**EXERCISE OBJECTIVE**
Reproduce the records below exactly, leaving their images out.

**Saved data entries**

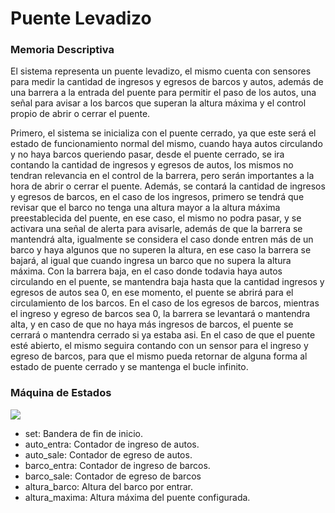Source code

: # Puente Levadizo

### Memoria Descriptiva
El sistema representa un puente levadizo, el mismo cuenta con sensores para medir la cantidad de ingresos y egresos de barcos y autos, además de una barrera a la entrada del puente para permitir el paso de los autos, una señal para avisar a los barcos que superan la altura máxima y el control propio de abrir o cerrar el puente.

Primero, el sistema se inicializa con el puente cerrado, ya que este será el estado de funcionamiento normal del mismo, cuando haya autos circulando y no haya barcos queriendo pasar, desde el puente cerrado, se ira contando la cantidad de ingresos y egresos de autos, los mismos no tendran relevancia en el control de la barrera, pero serán importantes a la hora de abrir o cerrar el puente. Además, se contará la cantidad de ingresos y egresos de barcos, en el caso de los ingresos, primero se tendrá que revisar que el barco no tenga una altura mayor a la altura máxima preestablecida del puente, en ese caso, el mismo no podra pasar, y se activara una señal de alerta para avisarle, además de que la barrera se mantendrá alta, igualmente se considera el caso donde entren más de un barco y haya algunos que no superen la altura, en ese caso la barrera se bajará, al igual que cuando ingresa un barco que no supera la altura máxima. Con la barrera baja, en el caso donde todavia haya autos circulando en el puente, se mantendra baja hasta que la cantidad ingresos y egresos de autos sea 0, en ese momento, el puente se abrirá para el circulamiento de los barcos.  En el caso de los egresos de barcos, mientras el ingreso y egreso de barcos sea 0, la barrera se levantará o mantendra alta, y en caso de que no haya más ingresos de barcos, el puente se cerrará o mantendra cerrado si ya estaba asi. En el caso de que el puente esté abierto, el mismo seguira contando con un sensor para el ingreso y egreso de barcos, para que el mismo pueda retornar de alguna forma al estado de puente cerrado y se mantenga el bucle infinito.

### Máquina de Estados
![](https://i.postimg.cc/ZRVdSg4x/M-quina-de-Estados.png)
- set: Bandera de fin de inicio.
- auto_entra: Contador de ingreso de autos.
- auto_sale: Contador de egreso de autos.
- barco_entra: Contador de ingreso de barcos.
- barco_sale: Contador de egreso de barcos
- altura_barco: Altura del barco por entrar.
- altura_maxima: Altura máxima del puente configurada.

**REPLY TO THE TASK**
Source code

: # Puente Levadizo

### Memoria Descriptiva
El sistema representa un puente levadizo, el mismo cuenta con sensores para medir la cantidad de ingresos y egresos de barcos y autos, además de una barrera a la entrada del puente para permitir el paso de los autos, una señal para avisar a los barcos que superan la altura máxima y el control propio de abrir o cerrar el puente.

Primero, el sistema se inicializa con el puente cerrado, ya que este será el estado de funcionamiento normal del mismo, cuando haya autos circulando y no haya barcos queriendo pasar, desde el puente cerrado, se ira contando la cantidad de ingresos y egresos de autos, los mismos no tendran relevancia en el control de la barrera, pero serán importantes a la hora de abrir o cerrar el puente. Además, se contará la cantidad de ingresos y egresos de barcos, en el caso de los ingresos, primero se tendrá que revisar que el barco no tenga una altura mayor a la altura máxima preestablecida del puente, en ese caso, el mismo no podra pasar, y se activara una señal de alerta para avisarle, además de que la barrera se mantendrá alta, igualmente se considera el caso donde entren más de un barco y haya algunos que no superen la altura, en ese caso la barrera se bajará, al igual que cuando ingresa un barco que no supera la altura máxima. Con la barrera baja, en el caso donde todavia haya autos circulando en el puente, se mantendra baja hasta que la cantidad ingresos y egresos de autos sea 0, en ese momento, el puente se abrirá para el circulamiento de los barcos.  En el caso de los egresos de barcos, mientras el ingreso y egreso de barcos sea 0, la barrera se levantará o mantendra alta, y en caso de que no haya más ingresos de barcos, el puente se cerrará o mantendra cerrado si ya estaba asi. En el caso de que el puente esté abierto, el mismo seguira contando con un sensor para el ingreso y egreso de barcos, para que el mismo pueda retornar de alguna forma al estado de puente cerrado y se mantenga el bucle infinito.

### Máquina de Estados
![](https://i.postimg.cc/ZRVdSg4x/M-quina-de-Estados.png)
- set: Bandera de fin de inicio.
- auto_entra: Contador de ingreso de autos.
- auto_sale: Contador de egreso de autos.
- barco_entra: Contador de ingreso de barcos.
- barco_sale: Contador de egreso de barcos
- altura_barco: Altura del barco por entrar.
- altura_maxima: Altura máxima del puente configurada.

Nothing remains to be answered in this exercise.